* **PROBLEM TO SOLVE**: Each record below should be output verbatim, without pictures.

[[ THE INPUT open ]]

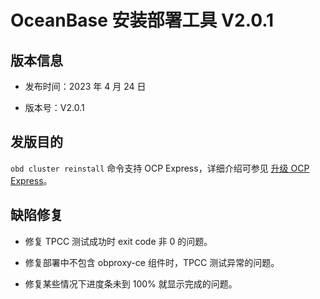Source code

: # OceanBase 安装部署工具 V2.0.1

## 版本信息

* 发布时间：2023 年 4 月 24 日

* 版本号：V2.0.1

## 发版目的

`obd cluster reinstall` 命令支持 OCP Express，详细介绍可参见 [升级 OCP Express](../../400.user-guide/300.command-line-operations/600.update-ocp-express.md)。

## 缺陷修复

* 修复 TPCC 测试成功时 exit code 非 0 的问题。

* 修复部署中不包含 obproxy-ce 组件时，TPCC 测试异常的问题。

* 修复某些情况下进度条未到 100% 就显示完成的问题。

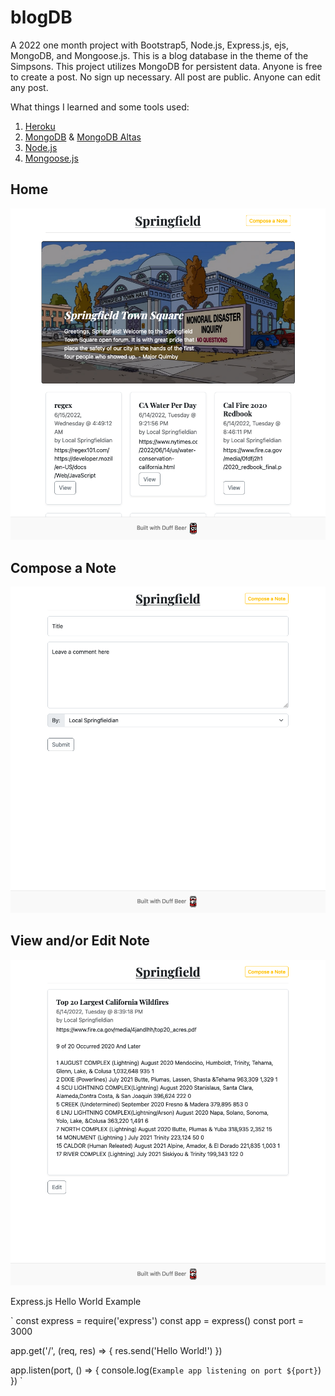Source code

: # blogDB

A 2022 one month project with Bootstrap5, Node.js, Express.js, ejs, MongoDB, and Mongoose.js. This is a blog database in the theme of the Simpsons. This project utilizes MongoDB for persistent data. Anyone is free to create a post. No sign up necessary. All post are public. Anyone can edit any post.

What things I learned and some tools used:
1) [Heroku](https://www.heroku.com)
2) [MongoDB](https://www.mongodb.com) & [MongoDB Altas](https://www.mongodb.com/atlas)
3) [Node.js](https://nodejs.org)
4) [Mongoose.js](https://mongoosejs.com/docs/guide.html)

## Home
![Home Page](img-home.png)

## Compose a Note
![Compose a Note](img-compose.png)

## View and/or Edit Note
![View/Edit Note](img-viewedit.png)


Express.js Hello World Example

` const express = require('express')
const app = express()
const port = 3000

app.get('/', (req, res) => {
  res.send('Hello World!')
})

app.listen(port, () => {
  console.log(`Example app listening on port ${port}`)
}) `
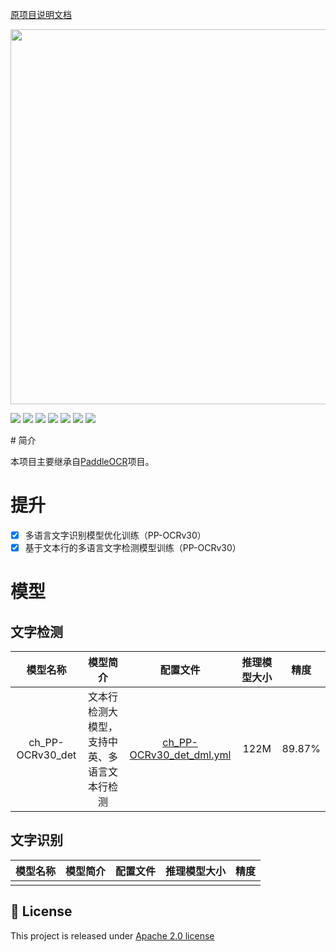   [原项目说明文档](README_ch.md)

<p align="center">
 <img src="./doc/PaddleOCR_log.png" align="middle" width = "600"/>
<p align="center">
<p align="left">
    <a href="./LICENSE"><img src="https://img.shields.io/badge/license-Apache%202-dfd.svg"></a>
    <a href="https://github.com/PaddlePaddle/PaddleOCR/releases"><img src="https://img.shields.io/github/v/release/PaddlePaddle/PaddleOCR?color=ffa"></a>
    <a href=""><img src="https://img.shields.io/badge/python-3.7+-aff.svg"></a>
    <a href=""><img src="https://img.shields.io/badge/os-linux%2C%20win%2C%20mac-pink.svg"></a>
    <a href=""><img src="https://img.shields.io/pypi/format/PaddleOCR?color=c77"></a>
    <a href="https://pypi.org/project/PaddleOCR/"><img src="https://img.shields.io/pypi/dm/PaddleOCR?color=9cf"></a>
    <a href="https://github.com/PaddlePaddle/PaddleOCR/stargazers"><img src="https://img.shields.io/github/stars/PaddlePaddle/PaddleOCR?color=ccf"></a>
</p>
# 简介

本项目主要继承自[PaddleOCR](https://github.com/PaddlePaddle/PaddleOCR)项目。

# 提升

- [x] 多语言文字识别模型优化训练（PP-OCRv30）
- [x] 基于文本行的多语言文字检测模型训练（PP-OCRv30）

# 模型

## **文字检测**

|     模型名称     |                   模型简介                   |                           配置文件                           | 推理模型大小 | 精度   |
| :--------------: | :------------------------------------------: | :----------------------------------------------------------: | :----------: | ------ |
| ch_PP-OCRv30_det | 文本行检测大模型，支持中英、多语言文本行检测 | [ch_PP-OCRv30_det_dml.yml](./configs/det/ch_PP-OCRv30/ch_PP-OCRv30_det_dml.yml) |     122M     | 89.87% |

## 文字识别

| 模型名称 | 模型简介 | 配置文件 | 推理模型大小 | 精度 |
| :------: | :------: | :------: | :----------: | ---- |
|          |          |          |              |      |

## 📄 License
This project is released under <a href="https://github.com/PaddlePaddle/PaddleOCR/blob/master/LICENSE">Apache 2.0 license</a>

[[ THE INPUT closed ]]

* **ANSWER SECTION**:
Source code

: # OceanBase 安装部署工具 V2.0.1

## 版本信息

* 发布时间：2023 年 4 月 24 日

* 版本号：V2.0.1

## 发版目的

`obd cluster reinstall` 命令支持 OCP Express，详细介绍可参见 [升级 OCP Express](../../400.user-guide/300.command-line-operations/600.update-ocp-express.md)。

## 缺陷修复

* 修复 TPCC 测试成功时 exit code 非 0 的问题。

* 修复部署中不包含 obproxy-ce 组件时，TPCC 测试异常的问题。

* 修复某些情况下进度条未到 100% 就显示完成的问题。

Source code

: # blogDB

A 2022 one month project with Bootstrap5, Node.js, Express.js, ejs, MongoDB, and Mongoose.js. This is a blog database in the theme of the Simpsons. This project utilizes MongoDB for persistent data. Anyone is free to create a post. No sign up necessary. All post are public. Anyone can edit any post.

What things I learned and some tools used:
1) [Heroku](https://www.heroku.com)
2) [MongoDB](https://www.mongodb.com) & [MongoDB Altas](https://www.mongodb.com/atlas)
3) [Node.js](https://nodejs.org)
4) [Mongoose.js](https://mongoosejs.com/docs/guide.html)

## Home
![Home Page](img-home.png)

## Compose a Note
![Compose a Note](img-compose.png)

## View and/or Edit Note
![View/Edit Note](img-viewedit.png)


Express.js Hello World Example

` const express = require('express')
const app = express()
const port = 3000

app.get('/', (req, res) => {
  res.send('Hello World!')
})

app.listen(port, () => {
  console.log(`Example app listening on port ${port}`)
}) `
   [原项目说明文档](README_ch.md)

<p align="center">
 <img src="./doc/PaddleOCR_log.png" align="middle" width = "600"/>
<p align="center">
<p align="left">
    <a href="./LICENSE"><img src="https://img.shields.io/badge/license-Apache%202-dfd.svg"></a>
    <a href="https://github.com/PaddlePaddle/PaddleOCR/releases"><img src="https://img.shields.io/github/v/release/PaddlePaddle/PaddleOCR?color=ffa"></a>
    <a href=""><img src="https://img.shields.io/badge/python-3.7+-aff.svg"></a>
    <a href=""><img src="https://img.shields.io/badge/os-linux%2C%20win%2C%20mac-pink.svg"></a>
    <a href=""><img src="https://img.shields.io/pypi/format/PaddleOCR?color=c77"></a>
    <a href="https://pypi.org/project/PaddleOCR/"><img src="https://img.shields.io/pypi/dm/PaddleOCR?color=9cf"></a>
    <a href="https://github.com/PaddlePaddle/PaddleOCR/stargazers"><img src="https://img.shields.io/github/stars/PaddlePaddle/PaddleOCR?color=ccf"></a>
</p>
# 简介

本项目主要继承自[PaddleOCR](https://github.com/PaddlePaddle/PaddleOCR)项目。

# 提升

- [x] 多语言文字识别模型优化训练（PP-OCRv30）
- [x] 基于文本行的多语言文字检测模型训练（PP-OCRv30）

# 模型

## **文字检测**

|     模型名称     |                   模型简介                   |                           配置文件                           | 推理模型大小 | 精度   |
| :--------------: | :------------------------------------------: | :----------------------------------------------------------: | :----------: | ------ |
| ch_PP-OCRv30_det | 文本行检测大模型，支持中英、多语言文本行检测 | [ch_PP-OCRv30_det_dml.yml](./configs/det/ch_PP-OCRv30/ch_PP-OCRv30_det_dml.yml) |     122M     | 89.87% |

## 文字识别

| 模型名称 | 模型简介 | 配置文件 | 推理模型大小 | 精度 |
| :------: | :------: | :------: | :----------: | ---- |
|          |          |          |              |      |

## 📄 License
This project is released under <a href="https://github.com/PaddlePaddle/PaddleOCR/blob/master/LICENSE">Apache 2.0 license</a>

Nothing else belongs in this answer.